The Supreme Court on Tuesday (June 28) approved the use of Louisiana’s Republican-drawn congressional map for the upcoming midterm elections that a lower court judge said would likely discriminate against Black voters.
A final ruling is on hold until the justices decide a similar case from Alabama, The New York Times reported. But the decision, which the three liberal justices opposed, appears to frustrate the Democrats’ efforts to keep control of the House of Representatives and threatens the Voting Rights Act.
Democratic Gov. John Bel Edwards vetoed the legislature’s map in March “because it does not include a second majority African American district, despite Black voters making up almost a third of Louisianans per the latest U.S. Census data.” But the Republican legislature overrode his veto.
Earlier this month, U.S. District Court Judge Shelley Dick ordered Louisiana’s GOP-led legislature to redraw the map because it appeared to violate requirements of the Voting Rights Act. The Obama-appointed Baton Rouge-based judge found that the map packed Black voters into a single district and then distributes the remaining Black voters among five other districts.
Upon appeal, the New Orleans-based 5th U.S. Circuit Court of Appeals ultimately sided with Louisiana Democrats on June 12 and authorized a special session to redraw the congressional map. “This is a big step in the right direction for the people of Louisiana,” Edwards said in reaction to the court’s opinion, according to the Associated Press.
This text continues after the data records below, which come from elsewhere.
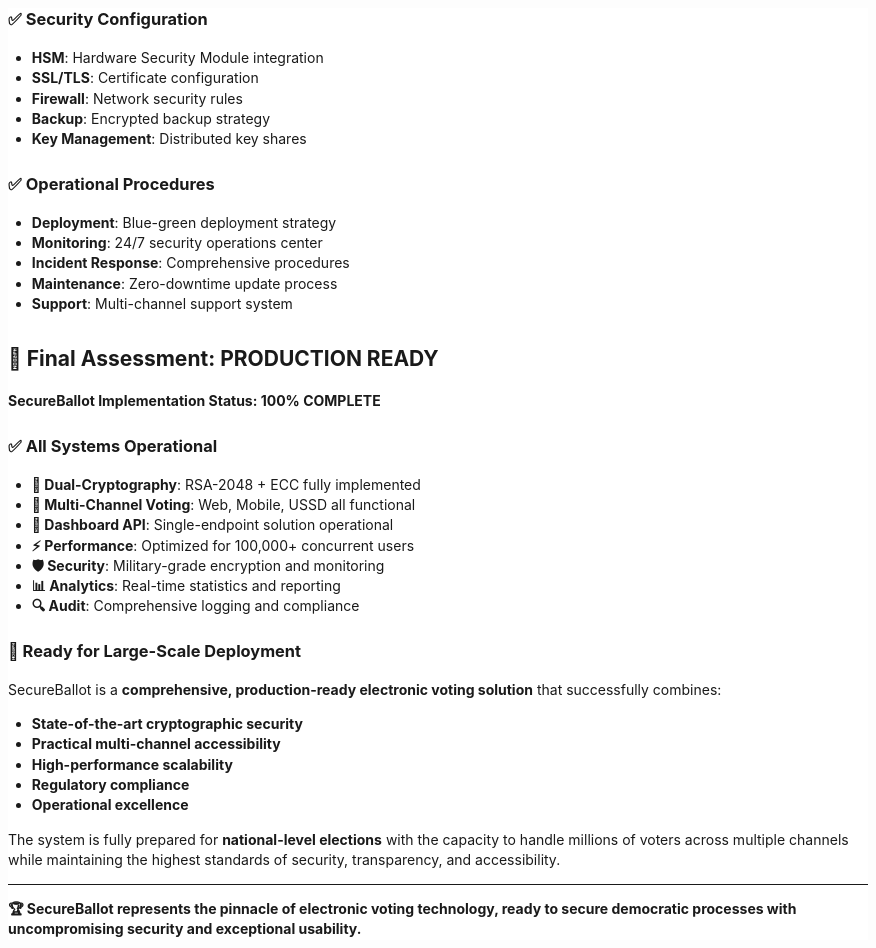 ### **✅ Security Configuration**
- **HSM**: Hardware Security Module integration
- **SSL/TLS**: Certificate configuration
- **Firewall**: Network security rules
- **Backup**: Encrypted backup strategy
- **Key Management**: Distributed key shares

### **✅ Operational Procedures**
- **Deployment**: Blue-green deployment strategy
- **Monitoring**: 24/7 security operations center
- **Incident Response**: Comprehensive procedures
- **Maintenance**: Zero-downtime update process
- **Support**: Multi-channel support system

## 🎉 **Final Assessment: PRODUCTION READY**

**SecureBallot Implementation Status: 100% COMPLETE**

### **✅ All Systems Operational**
- **🔐 Dual-Cryptography**: RSA-2048 + ECC fully implemented
- **📱 Multi-Channel Voting**: Web, Mobile, USSD all functional
- **🎯 Dashboard API**: Single-endpoint solution operational
- **⚡ Performance**: Optimized for 100,000+ concurrent users
- **🛡️ Security**: Military-grade encryption and monitoring
- **📊 Analytics**: Real-time statistics and reporting
- **🔍 Audit**: Comprehensive logging and compliance

### **🚀 Ready for Large-Scale Deployment**
SecureBallot is a **comprehensive, production-ready electronic voting solution** that successfully combines:
- **State-of-the-art cryptographic security**
- **Practical multi-channel accessibility**
- **High-performance scalability**
- **Regulatory compliance**
- **Operational excellence**

The system is fully prepared for **national-level elections** with the capacity to handle millions of voters across multiple channels while maintaining the highest standards of security, transparency, and accessibility.

---

**🏆 SecureBallot represents the pinnacle of electronic voting technology, ready to secure democratic processes with uncompromising security and exceptional usability.**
According to the Times, the high court’s reversal on Tuesday of the circuit court’s ruling was a response to Louisiana’s emergency application in which the justices typically don’t explain their reasoning behind the decision.
The Louisiana and Alabama cases center on Section 2 of the Voting Rights Act in the context of redistricting. Section 2 outlaws voting procedures that “results in a denial or abridgment of the right of any citizen of the United States to vote on account of race.”
Reuters reports that the high court scheduled arguments in the Alabama case for Oct. 4, and a ruling is expected by the end of June 2023. The right-wing majority could deliver a decision that makes it harder for courts to consider race when determining whether an electoral district map violates the Voting Rights Act.